*Exercise aim:*
Reproduce exactly the lines from the top of the records below through the line holding "说了，怒气于心，欲待要和宋江等厮并，却又自肚里寻思：一则是上界星辰契合，".

*Task material:*
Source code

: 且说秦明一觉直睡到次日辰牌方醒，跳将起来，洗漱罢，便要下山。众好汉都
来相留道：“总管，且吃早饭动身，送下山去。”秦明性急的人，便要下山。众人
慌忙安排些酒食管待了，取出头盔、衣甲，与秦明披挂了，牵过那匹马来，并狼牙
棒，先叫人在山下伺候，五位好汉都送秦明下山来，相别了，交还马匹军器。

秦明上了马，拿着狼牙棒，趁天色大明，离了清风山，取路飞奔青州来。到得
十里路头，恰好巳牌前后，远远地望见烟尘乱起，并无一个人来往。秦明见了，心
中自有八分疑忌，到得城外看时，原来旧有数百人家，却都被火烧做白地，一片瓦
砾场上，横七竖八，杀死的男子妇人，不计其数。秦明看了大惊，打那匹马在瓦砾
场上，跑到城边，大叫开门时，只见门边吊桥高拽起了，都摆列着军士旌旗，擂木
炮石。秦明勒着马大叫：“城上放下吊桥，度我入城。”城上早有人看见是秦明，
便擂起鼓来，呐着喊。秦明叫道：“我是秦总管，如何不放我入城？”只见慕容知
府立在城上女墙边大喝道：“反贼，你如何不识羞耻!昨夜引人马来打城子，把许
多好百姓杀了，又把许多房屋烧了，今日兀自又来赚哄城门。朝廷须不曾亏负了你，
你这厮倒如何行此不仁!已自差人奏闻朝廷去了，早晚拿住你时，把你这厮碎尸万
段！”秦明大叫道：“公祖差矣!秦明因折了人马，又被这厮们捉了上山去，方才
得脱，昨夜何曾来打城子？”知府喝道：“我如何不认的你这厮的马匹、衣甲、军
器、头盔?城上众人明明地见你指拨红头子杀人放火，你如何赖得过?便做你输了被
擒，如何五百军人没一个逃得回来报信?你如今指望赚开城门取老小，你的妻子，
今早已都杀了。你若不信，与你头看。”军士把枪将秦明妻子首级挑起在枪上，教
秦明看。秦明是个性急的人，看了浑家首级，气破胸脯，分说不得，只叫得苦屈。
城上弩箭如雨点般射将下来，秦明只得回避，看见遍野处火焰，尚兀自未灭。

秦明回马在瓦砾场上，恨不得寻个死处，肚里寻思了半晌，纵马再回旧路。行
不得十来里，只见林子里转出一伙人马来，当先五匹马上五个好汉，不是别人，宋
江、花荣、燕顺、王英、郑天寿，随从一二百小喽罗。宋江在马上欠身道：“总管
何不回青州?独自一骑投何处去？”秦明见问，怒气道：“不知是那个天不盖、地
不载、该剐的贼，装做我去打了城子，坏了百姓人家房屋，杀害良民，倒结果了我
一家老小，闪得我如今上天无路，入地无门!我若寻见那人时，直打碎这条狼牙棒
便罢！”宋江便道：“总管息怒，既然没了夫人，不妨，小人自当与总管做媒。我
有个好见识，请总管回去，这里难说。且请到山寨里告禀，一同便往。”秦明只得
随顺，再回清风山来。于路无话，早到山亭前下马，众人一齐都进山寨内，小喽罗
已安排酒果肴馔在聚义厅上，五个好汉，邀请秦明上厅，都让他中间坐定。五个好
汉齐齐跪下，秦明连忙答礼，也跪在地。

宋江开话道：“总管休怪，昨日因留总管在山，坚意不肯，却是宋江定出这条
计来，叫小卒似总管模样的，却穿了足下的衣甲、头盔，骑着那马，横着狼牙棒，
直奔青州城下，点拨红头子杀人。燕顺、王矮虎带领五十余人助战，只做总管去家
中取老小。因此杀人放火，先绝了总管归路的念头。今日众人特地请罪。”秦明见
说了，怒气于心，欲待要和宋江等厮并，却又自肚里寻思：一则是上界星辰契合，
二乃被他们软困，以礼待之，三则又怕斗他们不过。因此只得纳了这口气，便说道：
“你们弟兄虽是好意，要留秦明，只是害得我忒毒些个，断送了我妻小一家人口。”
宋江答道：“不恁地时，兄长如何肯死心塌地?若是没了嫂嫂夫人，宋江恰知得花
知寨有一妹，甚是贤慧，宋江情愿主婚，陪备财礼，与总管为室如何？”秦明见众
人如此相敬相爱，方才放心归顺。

*Output for this task:*
Source code

: 且说秦明一觉直睡到次日辰牌方醒，跳将起来，洗漱罢，便要下山。众好汉都
来相留道：“总管，且吃早饭动身，送下山去。”秦明性急的人，便要下山。众人
慌忙安排些酒食管待了，取出头盔、衣甲，与秦明披挂了，牵过那匹马来，并狼牙
棒，先叫人在山下伺候，五位好汉都送秦明下山来，相别了，交还马匹军器。

秦明上了马，拿着狼牙棒，趁天色大明，离了清风山，取路飞奔青州来。到得
十里路头，恰好巳牌前后，远远地望见烟尘乱起，并无一个人来往。秦明见了，心
中自有八分疑忌，到得城外看时，原来旧有数百人家，却都被火烧做白地，一片瓦
砾场上，横七竖八，杀死的男子妇人，不计其数。秦明看了大惊，打那匹马在瓦砾
场上，跑到城边，大叫开门时，只见门边吊桥高拽起了，都摆列着军士旌旗，擂木
炮石。秦明勒着马大叫：“城上放下吊桥，度我入城。”城上早有人看见是秦明，
便擂起鼓来，呐着喊。秦明叫道：“我是秦总管，如何不放我入城？”只见慕容知
府立在城上女墙边大喝道：“反贼，你如何不识羞耻!昨夜引人马来打城子，把许
多好百姓杀了，又把许多房屋烧了，今日兀自又来赚哄城门。朝廷须不曾亏负了你，
你这厮倒如何行此不仁!已自差人奏闻朝廷去了，早晚拿住你时，把你这厮碎尸万
段！”秦明大叫道：“公祖差矣!秦明因折了人马，又被这厮们捉了上山去，方才
得脱，昨夜何曾来打城子？”知府喝道：“我如何不认的你这厮的马匹、衣甲、军
器、头盔?城上众人明明地见你指拨红头子杀人放火，你如何赖得过?便做你输了被
擒，如何五百军人没一个逃得回来报信?你如今指望赚开城门取老小，你的妻子，
今早已都杀了。你若不信，与你头看。”军士把枪将秦明妻子首级挑起在枪上，教
秦明看。秦明是个性急的人，看了浑家首级，气破胸脯，分说不得，只叫得苦屈。
城上弩箭如雨点般射将下来，秦明只得回避，看见遍野处火焰，尚兀自未灭。

秦明回马在瓦砾场上，恨不得寻个死处，肚里寻思了半晌，纵马再回旧路。行
不得十来里，只见林子里转出一伙人马来，当先五匹马上五个好汉，不是别人，宋
江、花荣、燕顺、王英、郑天寿，随从一二百小喽罗。宋江在马上欠身道：“总管
何不回青州?独自一骑投何处去？”秦明见问，怒气道：“不知是那个天不盖、地
不载、该剐的贼，装做我去打了城子，坏了百姓人家房屋，杀害良民，倒结果了我
一家老小，闪得我如今上天无路，入地无门!我若寻见那人时，直打碎这条狼牙棒
便罢！”宋江便道：“总管息怒，既然没了夫人，不妨，小人自当与总管做媒。我
有个好见识，请总管回去，这里难说。且请到山寨里告禀，一同便往。”秦明只得
随顺，再回清风山来。于路无话，早到山亭前下马，众人一齐都进山寨内，小喽罗
已安排酒果肴馔在聚义厅上，五个好汉，邀请秦明上厅，都让他中间坐定。五个好
汉齐齐跪下，秦明连忙答礼，也跪在地。

宋江开话道：“总管休怪，昨日因留总管在山，坚意不肯，却是宋江定出这条
计来，叫小卒似总管模样的，却穿了足下的衣甲、头盔，骑着那马，横着狼牙棒，
直奔青州城下，点拨红头子杀人。燕顺、王矮虎带领五十余人助战，只做总管去家
中取老小。因此杀人放火，先绝了总管归路的念头。今日众人特地请罪。”秦明见
说了，怒气于心，欲待要和宋江等厮并，却又自肚里寻思：一则是上界星辰契合，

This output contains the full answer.